Alexander Ryzhov
Jan 8, 2025

Digital Garden

When i started this blog in 2024, i didn’t have any specific plan for the content organization. The simplest option appeared to be classical dated posts, where the most recent one appear at the top of the search.

But ideas i describe here are not entirely composed from the top of my head. They are based on collection of notes from my digital knowledge base - Zettelkasten. In such base, every note is constantly changing, the ideas of focus are researched deeper, some of them become rejected, some of them change to extend of being the direct opposite to the arguments of the initial note. Notes there have no creation date, no tags, no categorization, no structure, only links. I try to put some atomic idea per-note, try to connect notes, and describe connections. In the result - big linked web of ideas, which you can follow to understand topic deeper. I do my main research there.

Each post in this blog is a product of several linked notes, forming a complete research. The problem with posts is - they are not designed to be changed. “Put a date and don’t touch”. After several posts in 2025 i’ve realized i want to also share the Digital Garden model.

Digital Garden - a collection of contextual notes, which are linked between each other forming a complete knowledge. Much like our representation of brain neurons, which trigger each other to produce the result. Every new note is not a distant fragment of a knowledge - it is inserted in the existing structure, connections are searched. It is much more like a learning by association and comparing with existing experience. Finding connections - the most important and, probably, most difficult process of digital garden and knowledge building. Connections might seem so vague, but constant research, constant notes improving help to inveil more and more secrets. Changeability - the key factor of a garden. No note is final, and everything is a product, and a future product of a knowledge.
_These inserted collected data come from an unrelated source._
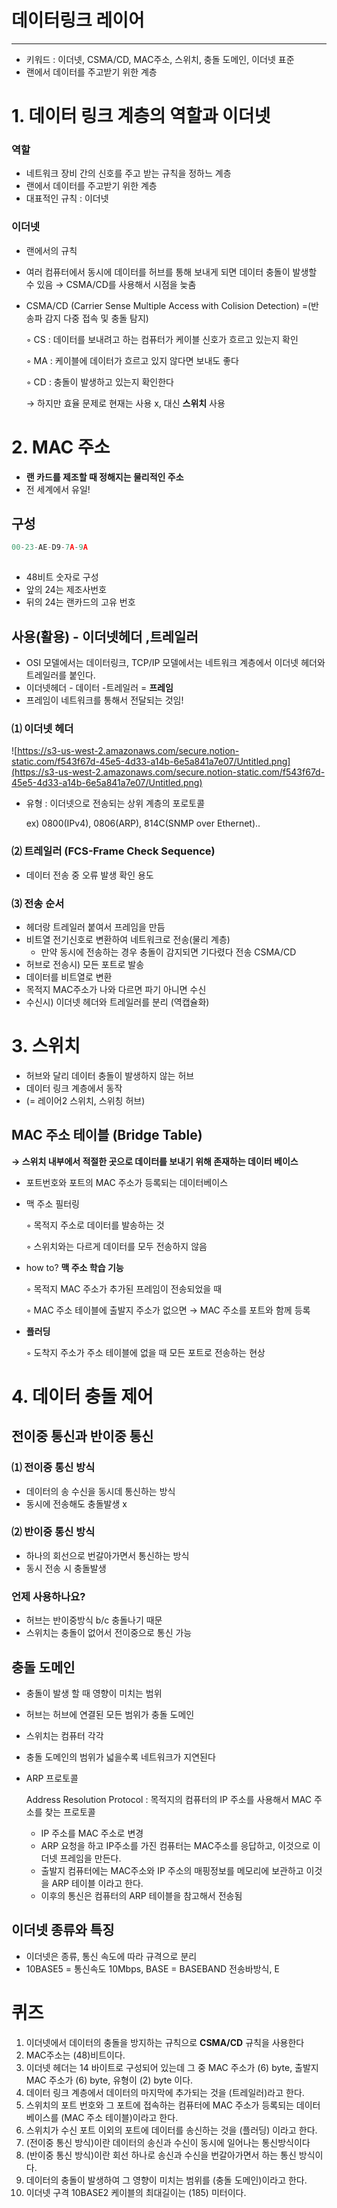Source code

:# 데이터링크 레이어 
---
- 키워드 :  이더넷, CSMA/CD, MAC주소, 스위치, 충돌 도메인, 이더넷 표준
- 랜에서 데이터를 주고받기 위한 계층

# 1. 데이터 링크 계층의 역할과 이더넷

### 역할

- 네트워크 장비 간의 신호를 주고 받는 규칙을 정하느 계층
- 랜에서 데이터를 주고받기 위한 계층
- 대표적인 규칙 : 이더넷

### 이더넷

- 랜에서의 규칙
- 여러 컴퓨터에서 동시에 데이터를 허브를 통해 보내게 되면 데이터 충돌이 발생할 수 있음 → CSMA/CD를 사용해서 시점을 늦춤
- CSMA/CD (Carrier Sense Multiple Access with Colision Detection)
=(반송파 감지 다중 접속 및 충돌 탐지)

    ◦ CS : 데이터를 보내려고 하는 컴퓨터가 케이블 신호가 흐르고 있는지 확인

    ◦ MA : 케이블에 데이터가 흐르고 있지 않다면 보내도 좋다

    ◦ CD : 충돌이 발생하고 있는지 확인한다

    →  하지만 효율 문제로 현재는 사용 x, 대신 **스위치** 사용 

# 2. MAC 주소

- **랜 카드를 제조할 때 정해지는  물리적인 주소**
- 전 세계에서 유일!

## 구성

```python
00-23-AE-D9-7A-9A
  
```

- 48비트 숫자로 구성
- 앞의 24는 제조사번호
- 뒤의 24는 랜카드의 고유 번호

## 사용(활용) - 이더넷헤더 ,트레일러

- OSI 모델에서는 데이터링크, TCP/IP 모델에서는 네트워크 계층에서 이더넷 헤더와 트레일러를 붙인다.
- 이더넷헤더 - 데이터 -트레일러 = **프레임**
- 프레임이 네트워크를 통해서 전달되는 것임!

### ⑴ 이더넷 헤더

![https://s3-us-west-2.amazonaws.com/secure.notion-static.com/f543f67d-45e5-4d33-a14b-6e5a841a7e07/Untitled.png](https://s3-us-west-2.amazonaws.com/secure.notion-static.com/f543f67d-45e5-4d33-a14b-6e5a841a7e07/Untitled.png)

- 유형 : 이더넷으로 전송되는 상위 계층의 포로토콜

    ex) 0800(IPv4), 0806(ARP), 814C(SNMP over Ethernet)..

### ⑵ 트레일러 (FCS-Frame Check Sequence)

- 데이터 전송 중 오류 발생 확인 용도

### ⑶ 전송 순서

- 헤더랑 트레일러 붙여서 프레임을 만듬
- 비트열 전기신호로 변환하여 네트워크로 전송(물리 계층)
    - 만약 동시에 전송하는 경우 충돌이 감지되면 기다렸다 전송 CSMA/CD
- 허브로 전송시) 모든 포트로 발송
- 데이터를 비트열로 변환
- 목적지 MAC주소가 나와 다르면 파기 아니면 수신
- 수신시) 이더넷 헤더와 트레일러를 분리 (역캡슐화)

# 3. 스위치

- 허브와 달리 데이터 충돌이 발생하지 않는 허브
- 데이터 링크 계층에서 동작
- (= 레이어2 스위치, 스위칭 허브)

## MAC 주소 테이블 (Bridge Table)

**→ 스위치 내부에서 적절한 곳으로 데이터를 보내기 위해 존재하는 데이터 베이스**

- 포트번호와 포트의 MAC 주소가 등록되는 데이터베이스
- 맥 주소 필터링

    ◦ 목적지 주소로 데이터를 발송하는 것

    ◦ 스위치와는 다르게 데이터를 모두 전송하지 않음

- how to? **맥 주소 학습 기능**

    ◦ 목적지 MAC 주소가 추가된 프레임이 전송되었을 때 

    ◦ MAC 주소 테이블에 출발지 주소가 없으면 → MAC 주소를 포트와 함께 등록

- **플러딩**

    ◦ 도착지 주소가 주소 테이블에 없을 때 모든 포트로 전송하는 현상

# 4. 데이터 충돌 제어

## 전이중 통신과 반이중 통신

### ⑴ 전이중 통신 방식

- 데이터의 송 수신을 동시데 통신하는 방식
- 동시에 전송해도 충돌발생 x

### ⑵ 반이중 통신 방식

- 하나의 회선으로 번갈아가면서 통신하는 방식
- 동시 전송 시 충돌발생

### 언제 사용하나요?

- 허브는 반이중방식 b/c 충돌나기 때문
- 스위치는 충돌이 없어서 전이중으로 통신 가능

## 충돌 도메인

- 충돌이 발생 할 때 영향이 미치는 범위
- 허브는 허브에 연결된 모든 범위가 충돌 도메인
- 스위치는 컴퓨터 각각
- 충돌 도메인의 범위가 넓을수록 네트워크가 지연된다

- ARP 프로토콜

    Address Resolution Protocol : 목적지의 컴퓨터의 IP 주소를 사용해서 MAC 주소를 찾는 프로토콜

    - IP 주소를 MAC 주소로 변경
    - ARP 요청을 하고 IP주소를 가진 컴퓨터는 MAC주소를 응답하고, 이것으로 이더넷 프레임을 만든다.
    - 출발지 컴퓨터에는 MAC주소와 IP 주소의 매핑정보를 메모리에 보관하고 이것을 ARP 테이블 이라고 한다.
    - 이후의 통신은 컴퓨터의 ARP 테이블을 참고해서 전송됨

## 이더넷 종류와 특징

- 이더넷은 종류, 통신 속도에 따라 규격으로 분리
- 10BASE5 = 통신속도 10Mbps, BASE = BASEBAND 전송바방식, E

# 퀴즈

1. 이더넷에서 데이터의 충돌을 방지하는 규칙으로 **CSMA/CD** 규칙을 사용한다
2. MAC주소는 (48)비트이다.
3. 이더넷 헤더는 14 바이트로 구성되어 있는데 그 중 MAC 주소가 (6) byte, 출발지 MAC 주소가 (6) byte, 유형이 (2) byte 이다.
4. 데이터 링크 계층에서 데이터의 마지막에 추가되는 것을 (트레일러)라고 한다.
5. 스위치의 포트 번호와 그 포트에 접속하는 컴퓨터에 MAC 주소가 등록되는 데이터베이스를 (MAC 주소 테이블)이라고 한다. 
6. 스위치가 수신 포트 이외의 포트에 데이터를 송신하는 것을 (플러딩) 이라고 한다.
7. (전이중 통신 방식)이란 데이터의 송신과 수신이 동시에 일어나는 통신방식이다
8. (반이중 통신 방식)이란 회선 하나로 송신과 수신을 번갈아가면서 하는 통신 방식이다.
9. 데이터의 충돌이 발생하여 그 영향이 미치는 범위를 (충돌 도메인)이라고 한다.
10. 이더넷 구격 10BASE2 케이블의 최대길이는 (185) 미터이다.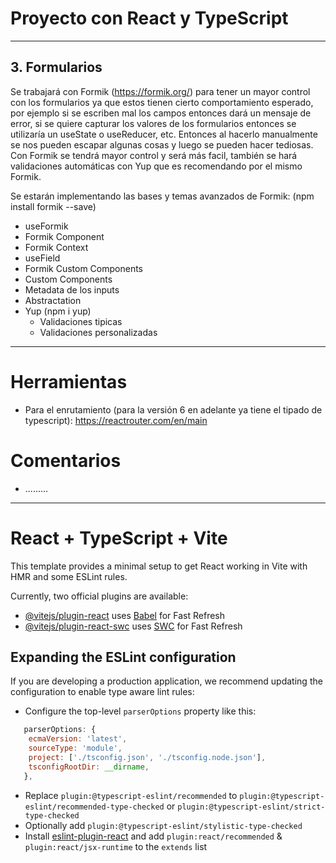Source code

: # Proyecto con React y TypeScript

---

## 3. Formularios

Se trabajará con Formik (https://formik.org/) para tener un mayor control con los formularios ya que estos tienen cierto comportamiento esperado, por ejemplo si se escriben mal los campos entonces dará un mensaje de error, si se quiere capturar los valores de los formularios entonces se utilizaría un useState o useReducer, etc. Entonces al hacerlo manualmente se nos pueden escapar algunas cosas y luego se pueden hacer tediosas. Con Formik se tendrá mayor control y será más facil, también se hará validaciones automáticas con Yup que es recomendando por el mismo Formik.

Se estarán implementando las bases y temas avanzados de Formik: (npm install formik --save)

- useFormik
- Formik Component
- Formik Context
- useField
- Formik Custom Components
- Custom Components
- Metadata de los inputs
- Abstractation
- Yup (npm i yup)
  - Validaciones tipicas
  - Validaciones personalizadas

---

# Herramientas

- Para el enrutamiento (para la versión 6 en adelante ya tiene el tipado de typescript): https://reactrouter.com/en/main

# Comentarios

- .........

---

# React + TypeScript + Vite

This template provides a minimal setup to get React working in Vite with HMR and some ESLint rules.

Currently, two official plugins are available:

- [@vitejs/plugin-react](https://github.com/vitejs/vite-plugin-react/blob/main/packages/plugin-react/README.md) uses [Babel](https://babeljs.io/) for Fast Refresh
- [@vitejs/plugin-react-swc](https://github.com/vitejs/vite-plugin-react-swc) uses [SWC](https://swc.rs/) for Fast Refresh

## Expanding the ESLint configuration

If you are developing a production application, we recommend updating the configuration to enable type aware lint rules:

- Configure the top-level `parserOptions` property like this:

```js
   parserOptions: {
    ecmaVersion: 'latest',
    sourceType: 'module',
    project: ['./tsconfig.json', './tsconfig.node.json'],
    tsconfigRootDir: __dirname,
   },
```

- Replace `plugin:@typescript-eslint/recommended` to `plugin:@typescript-eslint/recommended-type-checked` or `plugin:@typescript-eslint/strict-type-checked`
- Optionally add `plugin:@typescript-eslint/stylistic-type-checked`
- Install [eslint-plugin-react](https://github.com/jsx-eslint/eslint-plugin-react) and add `plugin:react/recommended` & `plugin:react/jsx-runtime` to the `extends` list

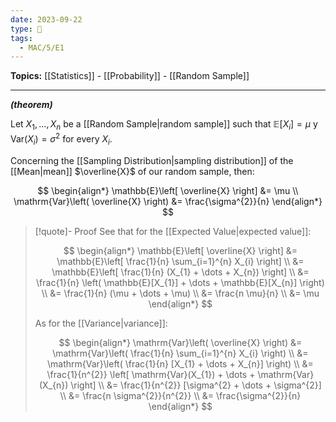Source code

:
```yaml
---
date: 2023-09-22
type: 🧠
tags:
  - MAC/5/E1
---
```


**Topics:** [[Statistics]] - [[Probability]] - [[Random Sample]]

---

_**(theorem)**_

Let $X_{1}, \dots, X_{n}$ be a [[Random Sample|random sample]] such that $\mathbb{E}[X{_{i}}] = \mu$ y $\mathrm{Var}(X_{i}) = \sigma^{2}$ for every $X_{i}$.

Concerning the [[Sampling Distribution|sampling distribution]] of the [[Mean|mean]] $\overline{X}$ of our random sample, then:

$$
\begin{align*}
\mathbb{E}\left[ \overline{X} \right] &= \mu \\
\mathrm{Var}\left( \overline{X} \right) &= \frac{\sigma^{2}}{n}
\end{align*}
$$

> [!quote]- Proof
> See that for the [[Expected Value|expected value]]:
>
> $$
> \begin{align*}
> \mathbb{E}\left[ \overline{X} \right] &= \mathbb{E}\left[ \frac{1}{n} \sum_{i=1}^{n} X_{i} \right] \\
> &= \mathbb{E}\left[ \frac{1}{n} (X_{1} + \dots + X_{n}) \right] \\
> &= \frac{1}{n} \left( \mathbb{E}[X_{1}] + \dots + \mathbb{E}[X_{n}] \right) \\
> &= \frac{1}{n} (\mu + \dots + \mu) \\
> &= \frac{n \mu}{n} \\
> &= \mu
> \end{align*}
> $$
>
> As for the [[Variance|variance]]:
>
> $$
> \begin{align*}
> \mathrm{Var}\left( \overline{X} \right) &= \mathrm{Var}\left( \frac{1}{n} \sum_{i=1}^{n} X_{i} \right) \\
> &= \mathrm{Var}\left( \frac{1}{n} [X_{1} + \dots + X_{n}] \right) \\
> &= \frac{1}{n^{2}} \left[ \mathrm{Var}(X_{1}) + \dots + \mathrm{Var}(X_{n}) \right] \\
> &= \frac{1}{n^{2}} [\sigma^{2} + \dots + \sigma^{2}] \\
> &= \frac{n \sigma^{2}}{n^{2}} \\
> &= \frac{\sigma^{2}}{n}
> \end{align*}
> $$
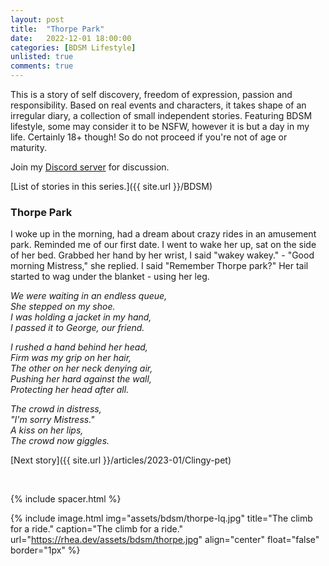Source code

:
 ```yaml
---
layout: post
title:  "Thorpe Park"
date:   2022-12-01 18:00:00
categories: [BDSM Lifestyle]
unlisted: true
comments: true
---
```

This is a story of self discovery, freedom of expression, passion and responsibility. Based on real events and characters, it takes shape of an irregular diary, a collection of small independent stories. Featuring BDSM lifestyle, some may consider it to be NSFW, however it is but a day in my life. Certainly 18+ though! So do not proceed if you're not of age or maturity.

Join my [Discord server](https://discord.gg/m2PFpymQb9) for discussion.

[List of stories in this series.]({{ site.url }}/BDSM)

<!--more-->

### Thorpe Park

I woke up in the morning, had a dream about crazy rides in an amusement park. Reminded me of our first date. I went to wake her up, sat on the side of her bed. Grabbed her hand by her wrist, I said "wakey wakey." - "Good morning Mistress," she replied. I said "Remember Thorpe park?" Her tail started to wag under the blanket - using her leg.

_We were waiting in an endless queue,_
<br>_She stepped on my shoe._
<br>_I was holding a jacket in my hand,_
<br>_I passed it to George, our friend._

_I rushed a hand behind her head,_
<br>_Firm was my grip on her hair,_
<br>_The other on her neck denying air,_
<br>_Pushing her hard against the wall,_
<br>_Protecting her head after all._

_The crowd in distress,_
<br>_"I'm sorry Mistress."_
<br>_A kiss on her lips,_
<br>_The crowd now giggles._


[Next story]({{ site.url }}/articles/2023-01/Clingy-pet)

&nbsp;

{% include spacer.html %}

{% include image.html
  img="assets/bdsm/thorpe-lq.jpg"
  title="The climb for a ride."
  caption="The climb for a ride."
  url="https://rhea.dev/assets/bdsm/thorpe.jpg"
  align="center"
  float="false"
  border="1px"
%}

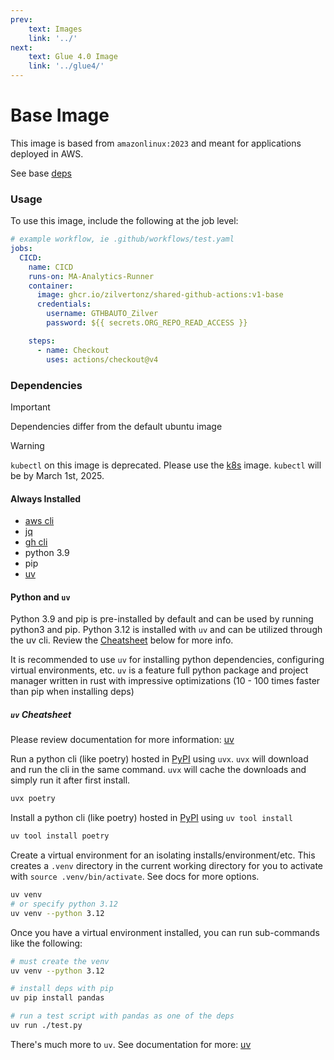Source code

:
 ```yaml
---
prev:
    text: Images
    link: '../'
next:
    text: Glue 4.0 Image
    link: '../glue4/'
---
```


# Base Image

This image is based from `amazonlinux:2023` and meant for applications deployed 
in AWS.

See base [deps](#always-installed)

### Usage
To use this image, include the following at the job level:


```yaml
# example workflow, ie .github/workflows/test.yaml
jobs:
  CICD:
    name: CICD
    runs-on: MA-Analytics-Runner
    container:
      image: ghcr.io/zilvertonz/shared-github-actions:v1-base
      credentials:
        username: GTHBAUTO_Zilver
        password: ${{ secrets.ORG_REPO_READ_ACCESS }}

    steps:
      - name: Checkout
        uses: actions/checkout@v4
```

### Dependencies

> [!IMPORTANT]
> Dependencies differ from the default ubuntu image

> [!WARNING]
> `kubectl` on this image is deprecated. Please use the [k8s](../k8s/) image. `kubectl` will be by March 1st, 2025.

#### Always Installed
- [aws cli](https://aws.amazon.com/cli/)
- [jq](https://jqlang.github.io/jq/)
- [gh cli](https://cli.github.com/)
- python 3.9
- pip
- [uv](https://docs.astral.sh/uv/)

#### Python and `uv`
Python 3.9 and pip is pre-installed by default and can be used by running 
python3 and pip. Python 3.12 is installed with `uv` and can be utilized through 
the uv cli. Review the [Cheatsheet](#uv-cheatsheet) below for more info.

It is recommended to use `uv` for installing python dependencies, configuring virtual environments, etc.
`uv` is a feature full python package and project manager written in rust with impressive optimizations (10 - 100 times faster than pip when installing deps)

##### `uv` Cheatsheet

Please review documentation for more information: [uv](https://docs.astral.sh/uv/)

Run a python cli (like poetry) hosted in [PyPI](https://pypi.org/) using `uvx`. 
`uvx` will download and run the cli in the same command. `uvx` will cache the downloads
and simply run it after first install.
```bash
uvx poetry
```

Install a python cli (like poetry) hosted in [PyPI](https://pypi.org/) using `uv tool install`
```bash
uv tool install poetry
```

Create a virtual environment for an isolating installs/environment/etc. This 
creates a `.venv` directory in the current working directory for you to activate 
with `source .venv/bin/activate`. See docs for more options.
```bash
uv venv
# or specify python 3.12
uv venv --python 3.12
```

Once you have a virtual environment installed, you can run sub-commands like the 
following:

```bash
# must create the venv
uv venv --python 3.12

# install deps with pip
uv pip install pandas

# run a test script with pandas as one of the deps
uv run ./test.py
```

There's much more to `uv`. See documentation for more: [uv](https://docs.astral.sh/uv/)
So some notes may seem raw, but this is the point - to track ideas evolution. To track understanding of a concept evolution. This is an everlasting process.

Digital garden also requires a more experienced reader. While series of timestamped posts are easier to digest, the garden is place, where reader must take active part of research. It activates the need to follow links, understand the links meaning.

It’s hard to read someone’s digital garden. The notes here are highly-personalized, they are the process of a personal research. For a reader it’s more like jumping into the head of the writer, and trying to unwrap connections between their ideas manually.

Digital garden is made to cultivate knowledge, not to burst it out like in social networks (see popular youtube shorts - how to make/become X in 1 minute). So my goal is to make part of my garden available publicly - maybe someone will be able to find useful insights here. I would consider my mission successful if this happens at least for 1 person.